• _Work item_
Will you transcribe the entries that follow, exactly and in full?

Records from a dataset
----

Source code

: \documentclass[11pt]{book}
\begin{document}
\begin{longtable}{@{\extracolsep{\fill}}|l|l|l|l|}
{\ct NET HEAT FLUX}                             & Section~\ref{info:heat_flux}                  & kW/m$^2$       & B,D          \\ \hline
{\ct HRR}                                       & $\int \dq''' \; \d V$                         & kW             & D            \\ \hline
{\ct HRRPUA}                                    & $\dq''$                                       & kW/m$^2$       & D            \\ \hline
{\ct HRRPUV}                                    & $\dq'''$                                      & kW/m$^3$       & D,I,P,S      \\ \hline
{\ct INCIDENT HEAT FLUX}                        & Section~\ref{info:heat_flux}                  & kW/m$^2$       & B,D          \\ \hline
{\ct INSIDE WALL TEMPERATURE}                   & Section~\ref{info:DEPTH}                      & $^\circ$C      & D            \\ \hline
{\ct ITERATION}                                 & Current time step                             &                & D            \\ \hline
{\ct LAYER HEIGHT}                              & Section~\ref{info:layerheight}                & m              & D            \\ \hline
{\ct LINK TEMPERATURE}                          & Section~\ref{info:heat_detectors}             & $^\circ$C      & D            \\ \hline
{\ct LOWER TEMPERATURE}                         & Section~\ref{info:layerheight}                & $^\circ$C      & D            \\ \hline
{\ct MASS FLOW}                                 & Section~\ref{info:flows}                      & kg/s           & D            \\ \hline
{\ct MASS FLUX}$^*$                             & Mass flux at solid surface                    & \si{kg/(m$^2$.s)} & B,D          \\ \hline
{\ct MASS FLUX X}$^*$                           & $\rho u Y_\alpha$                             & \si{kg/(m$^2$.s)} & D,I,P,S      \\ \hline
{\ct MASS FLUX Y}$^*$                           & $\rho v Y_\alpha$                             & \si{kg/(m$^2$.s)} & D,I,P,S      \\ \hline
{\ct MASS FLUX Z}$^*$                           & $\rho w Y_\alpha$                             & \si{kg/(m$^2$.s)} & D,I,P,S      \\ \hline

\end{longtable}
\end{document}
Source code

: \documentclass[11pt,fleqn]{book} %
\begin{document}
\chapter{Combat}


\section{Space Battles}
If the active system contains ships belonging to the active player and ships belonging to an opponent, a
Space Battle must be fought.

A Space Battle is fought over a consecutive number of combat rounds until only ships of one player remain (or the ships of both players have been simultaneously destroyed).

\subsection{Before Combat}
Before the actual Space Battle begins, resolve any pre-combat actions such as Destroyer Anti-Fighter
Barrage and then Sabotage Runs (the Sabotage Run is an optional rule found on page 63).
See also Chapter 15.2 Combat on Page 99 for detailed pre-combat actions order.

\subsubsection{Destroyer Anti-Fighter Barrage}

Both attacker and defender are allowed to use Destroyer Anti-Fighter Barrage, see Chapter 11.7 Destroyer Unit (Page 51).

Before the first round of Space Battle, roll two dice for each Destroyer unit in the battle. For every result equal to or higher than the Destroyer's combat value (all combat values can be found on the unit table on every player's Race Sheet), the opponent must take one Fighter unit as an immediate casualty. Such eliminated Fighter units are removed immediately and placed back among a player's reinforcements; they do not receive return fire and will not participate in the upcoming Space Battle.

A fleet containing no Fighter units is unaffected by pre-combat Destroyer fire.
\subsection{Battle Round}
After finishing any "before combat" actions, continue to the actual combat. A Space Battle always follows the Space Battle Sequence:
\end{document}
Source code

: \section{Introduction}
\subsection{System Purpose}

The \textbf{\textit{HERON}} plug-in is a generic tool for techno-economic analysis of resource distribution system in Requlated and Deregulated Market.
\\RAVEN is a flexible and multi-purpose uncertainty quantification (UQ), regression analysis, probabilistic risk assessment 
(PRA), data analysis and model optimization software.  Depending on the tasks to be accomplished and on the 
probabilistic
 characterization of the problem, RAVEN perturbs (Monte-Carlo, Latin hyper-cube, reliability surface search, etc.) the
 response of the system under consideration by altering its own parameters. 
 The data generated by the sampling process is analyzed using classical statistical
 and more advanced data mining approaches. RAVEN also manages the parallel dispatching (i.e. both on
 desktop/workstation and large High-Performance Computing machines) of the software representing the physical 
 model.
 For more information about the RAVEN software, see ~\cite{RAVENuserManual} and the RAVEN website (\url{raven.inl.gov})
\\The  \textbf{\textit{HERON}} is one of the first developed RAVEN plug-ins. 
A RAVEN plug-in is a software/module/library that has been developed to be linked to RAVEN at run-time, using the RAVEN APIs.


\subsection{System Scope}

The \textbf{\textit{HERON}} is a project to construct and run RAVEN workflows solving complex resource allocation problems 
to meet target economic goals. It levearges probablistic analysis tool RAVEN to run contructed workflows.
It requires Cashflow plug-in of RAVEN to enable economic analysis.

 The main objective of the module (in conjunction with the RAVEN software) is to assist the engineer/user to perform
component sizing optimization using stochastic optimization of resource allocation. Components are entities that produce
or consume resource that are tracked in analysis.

----

• _Answer box_
Source code

: \documentclass[11pt]{book}
\begin{document}
\begin{longtable}{@{\extracolsep{\fill}}|l|l|l|l|}
{\ct NET HEAT FLUX}                             & Section~\ref{info:heat_flux}                  & kW/m$^2$       & B,D          \\ \hline
{\ct HRR}                                       & $\int \dq''' \; \d V$                         & kW             & D            \\ \hline
{\ct HRRPUA}                                    & $\dq''$                                       & kW/m$^2$       & D            \\ \hline
{\ct HRRPUV}                                    & $\dq'''$                                      & kW/m$^3$       & D,I,P,S      \\ \hline
{\ct INCIDENT HEAT FLUX}                        & Section~\ref{info:heat_flux}                  & kW/m$^2$       & B,D          \\ \hline
{\ct INSIDE WALL TEMPERATURE}                   & Section~\ref{info:DEPTH}                      & $^\circ$C      & D            \\ \hline
{\ct ITERATION}                                 & Current time step                             &                & D            \\ \hline
{\ct LAYER HEIGHT}                              & Section~\ref{info:layerheight}                & m              & D            \\ \hline
{\ct LINK TEMPERATURE}                          & Section~\ref{info:heat_detectors}             & $^\circ$C      & D            \\ \hline
{\ct LOWER TEMPERATURE}                         & Section~\ref{info:layerheight}                & $^\circ$C      & D            \\ \hline
{\ct MASS FLOW}                                 & Section~\ref{info:flows}                      & kg/s           & D            \\ \hline
{\ct MASS FLUX}$^*$                             & Mass flux at solid surface                    & \si{kg/(m$^2$.s)} & B,D          \\ \hline
{\ct MASS FLUX X}$^*$                           & $\rho u Y_\alpha$                             & \si{kg/(m$^2$.s)} & D,I,P,S      \\ \hline
{\ct MASS FLUX Y}$^*$                           & $\rho v Y_\alpha$                             & \si{kg/(m$^2$.s)} & D,I,P,S      \\ \hline
{\ct MASS FLUX Z}$^*$                           & $\rho w Y_\alpha$                             & \si{kg/(m$^2$.s)} & D,I,P,S      \\ \hline

\end{longtable}
\end{document}
Source code

: \documentclass[11pt,fleqn]{book} %
\begin{document}
\chapter{Combat}


\section{Space Battles}
If the active system contains ships belonging to the active player and ships belonging to an opponent, a
Space Battle must be fought.

A Space Battle is fought over a consecutive number of combat rounds until only ships of one player remain (or the ships of both players have been simultaneously destroyed).

\subsection{Before Combat}
Before the actual Space Battle begins, resolve any pre-combat actions such as Destroyer Anti-Fighter
Barrage and then Sabotage Runs (the Sabotage Run is an optional rule found on page 63).
See also Chapter 15.2 Combat on Page 99 for detailed pre-combat actions order.

\subsubsection{Destroyer Anti-Fighter Barrage}

Both attacker and defender are allowed to use Destroyer Anti-Fighter Barrage, see Chapter 11.7 Destroyer Unit (Page 51).

Before the first round of Space Battle, roll two dice for each Destroyer unit in the battle. For every result equal to or higher than the Destroyer's combat value (all combat values can be found on the unit table on every player's Race Sheet), the opponent must take one Fighter unit as an immediate casualty. Such eliminated Fighter units are removed immediately and placed back among a player's reinforcements; they do not receive return fire and will not participate in the upcoming Space Battle.

A fleet containing no Fighter units is unaffected by pre-combat Destroyer fire.
\subsection{Battle Round}
After finishing any "before combat" actions, continue to the actual combat. A Space Battle always follows the Space Battle Sequence:
\end{document}
Source code

: \section{Introduction}
\subsection{System Purpose}

The \textbf{\textit{HERON}} plug-in is a generic tool for techno-economic analysis of resource distribution system in Requlated and Deregulated Market.
\\RAVEN is a flexible and multi-purpose uncertainty quantification (UQ), regression analysis, probabilistic risk assessment 
(PRA), data analysis and model optimization software.  Depending on the tasks to be accomplished and on the 
probabilistic
 characterization of the problem, RAVEN perturbs (Monte-Carlo, Latin hyper-cube, reliability surface search, etc.) the
 response of the system under consideration by altering its own parameters. 
 The data generated by the sampling process is analyzed using classical statistical
 and more advanced data mining approaches. RAVEN also manages the parallel dispatching (i.e. both on
 desktop/workstation and large High-Performance Computing machines) of the software representing the physical 
 model.
 For more information about the RAVEN software, see ~\cite{RAVENuserManual} and the RAVEN website (\url{raven.inl.gov})
\\The  \textbf{\textit{HERON}} is one of the first developed RAVEN plug-ins. 
A RAVEN plug-in is a software/module/library that has been developed to be linked to RAVEN at run-time, using the RAVEN APIs.


\subsection{System Scope}

The \textbf{\textit{HERON}} is a project to construct and run RAVEN workflows solving complex resource allocation problems 
to meet target economic goals. It levearges probablistic analysis tool RAVEN to run contructed workflows.
It requires Cashflow plug-in of RAVEN to enable economic analysis.

 The main objective of the module (in conjunction with the RAVEN software) is to assist the engineer/user to perform
component sizing optimization using stochastic optimization of resource allocation. Components are entities that produce
or consume resource that are tracked in analysis.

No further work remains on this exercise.